Task description - The stretch from the line with "- **Navigation**: Integrated" through the line with "- **Performance Tracking**: Real-time" in the records below: write it out exactly, and nothing else.

(Source texts of formatted documents)
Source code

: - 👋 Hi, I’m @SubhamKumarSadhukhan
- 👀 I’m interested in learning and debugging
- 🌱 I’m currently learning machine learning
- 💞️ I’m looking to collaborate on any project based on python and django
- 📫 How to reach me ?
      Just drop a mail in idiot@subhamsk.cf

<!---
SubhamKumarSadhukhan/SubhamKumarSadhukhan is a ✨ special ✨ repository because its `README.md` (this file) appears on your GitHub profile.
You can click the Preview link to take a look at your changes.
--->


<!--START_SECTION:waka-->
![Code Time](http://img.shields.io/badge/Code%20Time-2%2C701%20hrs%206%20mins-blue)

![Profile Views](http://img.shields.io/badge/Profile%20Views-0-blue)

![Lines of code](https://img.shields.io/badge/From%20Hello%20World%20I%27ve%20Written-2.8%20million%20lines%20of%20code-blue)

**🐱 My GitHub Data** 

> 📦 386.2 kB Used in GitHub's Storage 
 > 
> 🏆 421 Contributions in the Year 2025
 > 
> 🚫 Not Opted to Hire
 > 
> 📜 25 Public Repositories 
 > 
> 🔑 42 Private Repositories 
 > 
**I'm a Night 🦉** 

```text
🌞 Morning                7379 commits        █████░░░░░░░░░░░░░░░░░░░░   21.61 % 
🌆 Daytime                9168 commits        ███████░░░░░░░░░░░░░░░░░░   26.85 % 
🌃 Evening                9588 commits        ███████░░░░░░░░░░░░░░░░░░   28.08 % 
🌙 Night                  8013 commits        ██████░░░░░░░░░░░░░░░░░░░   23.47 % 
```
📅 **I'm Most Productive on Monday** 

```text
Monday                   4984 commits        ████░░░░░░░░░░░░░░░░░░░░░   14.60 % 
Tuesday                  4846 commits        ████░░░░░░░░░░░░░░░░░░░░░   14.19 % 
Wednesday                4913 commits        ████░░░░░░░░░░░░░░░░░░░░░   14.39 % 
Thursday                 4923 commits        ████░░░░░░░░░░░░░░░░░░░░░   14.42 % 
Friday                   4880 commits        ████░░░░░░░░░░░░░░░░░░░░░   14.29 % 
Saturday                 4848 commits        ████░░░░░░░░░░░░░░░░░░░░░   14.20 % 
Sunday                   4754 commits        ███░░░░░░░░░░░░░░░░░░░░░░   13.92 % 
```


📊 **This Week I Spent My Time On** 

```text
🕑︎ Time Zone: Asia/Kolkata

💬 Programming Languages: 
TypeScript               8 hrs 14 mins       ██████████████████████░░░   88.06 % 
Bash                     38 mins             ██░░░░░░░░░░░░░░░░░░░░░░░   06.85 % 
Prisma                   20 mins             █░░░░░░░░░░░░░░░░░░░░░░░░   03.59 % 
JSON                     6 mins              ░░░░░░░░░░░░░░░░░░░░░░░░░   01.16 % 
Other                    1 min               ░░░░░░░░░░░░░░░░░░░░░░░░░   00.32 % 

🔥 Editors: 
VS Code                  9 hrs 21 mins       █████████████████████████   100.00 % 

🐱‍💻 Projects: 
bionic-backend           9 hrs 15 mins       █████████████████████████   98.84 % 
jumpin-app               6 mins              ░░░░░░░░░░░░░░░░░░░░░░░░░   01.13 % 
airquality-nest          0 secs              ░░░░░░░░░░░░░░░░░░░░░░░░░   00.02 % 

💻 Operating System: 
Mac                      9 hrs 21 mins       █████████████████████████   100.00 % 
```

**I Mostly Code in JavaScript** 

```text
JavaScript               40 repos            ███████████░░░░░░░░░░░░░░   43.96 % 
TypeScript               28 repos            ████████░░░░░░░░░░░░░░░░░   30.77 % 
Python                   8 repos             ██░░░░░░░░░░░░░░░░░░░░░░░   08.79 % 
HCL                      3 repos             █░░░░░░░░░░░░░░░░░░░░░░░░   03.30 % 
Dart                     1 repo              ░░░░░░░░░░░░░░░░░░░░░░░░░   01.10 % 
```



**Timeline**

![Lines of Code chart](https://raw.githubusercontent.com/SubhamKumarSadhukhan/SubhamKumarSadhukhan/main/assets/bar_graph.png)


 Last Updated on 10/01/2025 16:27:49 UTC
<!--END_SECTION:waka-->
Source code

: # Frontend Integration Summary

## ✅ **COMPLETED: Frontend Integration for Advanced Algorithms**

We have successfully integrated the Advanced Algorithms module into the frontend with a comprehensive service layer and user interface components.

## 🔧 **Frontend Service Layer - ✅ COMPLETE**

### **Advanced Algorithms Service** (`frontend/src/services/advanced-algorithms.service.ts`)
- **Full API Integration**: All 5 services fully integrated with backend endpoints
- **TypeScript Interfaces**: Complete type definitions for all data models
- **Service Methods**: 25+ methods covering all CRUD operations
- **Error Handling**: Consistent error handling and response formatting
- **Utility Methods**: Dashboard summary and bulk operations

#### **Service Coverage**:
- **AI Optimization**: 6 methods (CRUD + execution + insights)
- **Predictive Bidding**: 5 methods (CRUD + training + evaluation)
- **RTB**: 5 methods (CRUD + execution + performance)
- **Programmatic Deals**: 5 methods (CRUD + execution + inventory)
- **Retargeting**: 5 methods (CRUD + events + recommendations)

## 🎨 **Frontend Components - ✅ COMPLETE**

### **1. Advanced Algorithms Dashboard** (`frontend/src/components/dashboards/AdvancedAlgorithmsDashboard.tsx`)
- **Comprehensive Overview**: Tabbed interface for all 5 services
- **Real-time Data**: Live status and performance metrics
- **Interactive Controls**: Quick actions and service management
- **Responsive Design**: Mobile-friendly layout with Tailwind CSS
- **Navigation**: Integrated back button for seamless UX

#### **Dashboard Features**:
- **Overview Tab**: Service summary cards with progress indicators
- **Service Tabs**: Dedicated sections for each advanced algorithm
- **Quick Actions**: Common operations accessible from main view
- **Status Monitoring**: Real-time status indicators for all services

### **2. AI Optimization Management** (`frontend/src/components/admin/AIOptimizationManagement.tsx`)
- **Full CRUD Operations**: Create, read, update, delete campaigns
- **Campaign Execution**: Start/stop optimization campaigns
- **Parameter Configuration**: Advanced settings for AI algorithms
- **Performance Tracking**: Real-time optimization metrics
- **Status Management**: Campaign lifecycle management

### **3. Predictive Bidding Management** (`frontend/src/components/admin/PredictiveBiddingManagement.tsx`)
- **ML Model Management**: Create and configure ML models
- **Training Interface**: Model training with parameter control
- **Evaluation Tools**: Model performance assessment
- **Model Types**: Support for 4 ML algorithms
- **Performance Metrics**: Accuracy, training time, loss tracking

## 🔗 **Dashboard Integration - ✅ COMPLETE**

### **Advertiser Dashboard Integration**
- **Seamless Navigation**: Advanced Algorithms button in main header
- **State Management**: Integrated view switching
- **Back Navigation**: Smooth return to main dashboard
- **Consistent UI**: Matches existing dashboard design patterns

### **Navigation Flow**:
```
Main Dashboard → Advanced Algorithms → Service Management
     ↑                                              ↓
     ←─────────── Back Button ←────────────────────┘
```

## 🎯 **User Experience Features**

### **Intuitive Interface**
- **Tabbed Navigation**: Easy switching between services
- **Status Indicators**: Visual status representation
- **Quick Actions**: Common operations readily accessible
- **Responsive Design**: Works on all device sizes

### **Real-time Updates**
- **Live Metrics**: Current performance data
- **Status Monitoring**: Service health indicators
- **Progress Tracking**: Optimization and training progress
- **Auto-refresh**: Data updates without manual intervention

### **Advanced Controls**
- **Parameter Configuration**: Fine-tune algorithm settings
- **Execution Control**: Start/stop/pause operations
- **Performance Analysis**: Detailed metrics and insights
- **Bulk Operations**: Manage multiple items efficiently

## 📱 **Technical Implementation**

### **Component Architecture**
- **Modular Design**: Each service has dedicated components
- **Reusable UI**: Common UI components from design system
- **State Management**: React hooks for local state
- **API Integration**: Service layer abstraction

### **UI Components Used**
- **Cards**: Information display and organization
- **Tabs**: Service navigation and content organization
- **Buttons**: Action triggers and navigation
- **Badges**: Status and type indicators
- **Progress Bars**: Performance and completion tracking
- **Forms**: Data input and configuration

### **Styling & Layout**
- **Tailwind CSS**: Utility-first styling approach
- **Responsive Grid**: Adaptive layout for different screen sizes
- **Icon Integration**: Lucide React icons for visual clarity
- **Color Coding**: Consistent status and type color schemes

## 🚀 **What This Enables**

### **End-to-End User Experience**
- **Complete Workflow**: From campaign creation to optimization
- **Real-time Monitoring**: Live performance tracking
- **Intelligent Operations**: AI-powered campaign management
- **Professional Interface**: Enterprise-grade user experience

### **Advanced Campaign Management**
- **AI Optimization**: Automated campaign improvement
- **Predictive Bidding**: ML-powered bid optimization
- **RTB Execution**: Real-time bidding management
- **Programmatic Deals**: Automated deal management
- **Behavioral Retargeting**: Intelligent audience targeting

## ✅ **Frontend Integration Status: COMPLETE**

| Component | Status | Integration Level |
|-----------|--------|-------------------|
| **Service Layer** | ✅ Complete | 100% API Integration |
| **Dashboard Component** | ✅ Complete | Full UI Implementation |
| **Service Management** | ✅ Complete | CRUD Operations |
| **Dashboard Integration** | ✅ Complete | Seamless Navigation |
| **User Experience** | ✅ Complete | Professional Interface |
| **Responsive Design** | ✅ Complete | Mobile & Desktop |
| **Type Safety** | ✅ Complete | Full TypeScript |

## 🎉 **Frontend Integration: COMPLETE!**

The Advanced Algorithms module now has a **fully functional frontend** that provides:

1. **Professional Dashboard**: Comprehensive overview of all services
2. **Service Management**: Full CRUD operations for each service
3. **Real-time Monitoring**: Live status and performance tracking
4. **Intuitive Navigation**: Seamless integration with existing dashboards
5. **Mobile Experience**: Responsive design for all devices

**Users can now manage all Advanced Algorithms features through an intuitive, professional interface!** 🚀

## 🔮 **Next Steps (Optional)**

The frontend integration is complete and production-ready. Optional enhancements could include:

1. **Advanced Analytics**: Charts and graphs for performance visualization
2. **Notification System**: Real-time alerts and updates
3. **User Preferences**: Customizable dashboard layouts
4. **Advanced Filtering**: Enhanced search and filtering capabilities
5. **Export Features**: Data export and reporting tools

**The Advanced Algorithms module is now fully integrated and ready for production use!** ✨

Completed task -
- **Navigation**: Integrated back button for seamless UX

#### **Dashboard Features**:
- **Overview Tab**: Service summary cards with progress indicators
- **Service Tabs**: Dedicated sections for each advanced algorithm
- **Quick Actions**: Common operations accessible from main view
- **Status Monitoring**: Real-time status indicators for all services

### **2. AI Optimization Management** (`frontend/src/components/admin/AIOptimizationManagement.tsx`)
- **Full CRUD Operations**: Create, read, update, delete campaigns
- **Campaign Execution**: Start/stop optimization campaigns
- **Parameter Configuration**: Advanced settings for AI algorithms
- **Performance Tracking**: Real-time optimization metrics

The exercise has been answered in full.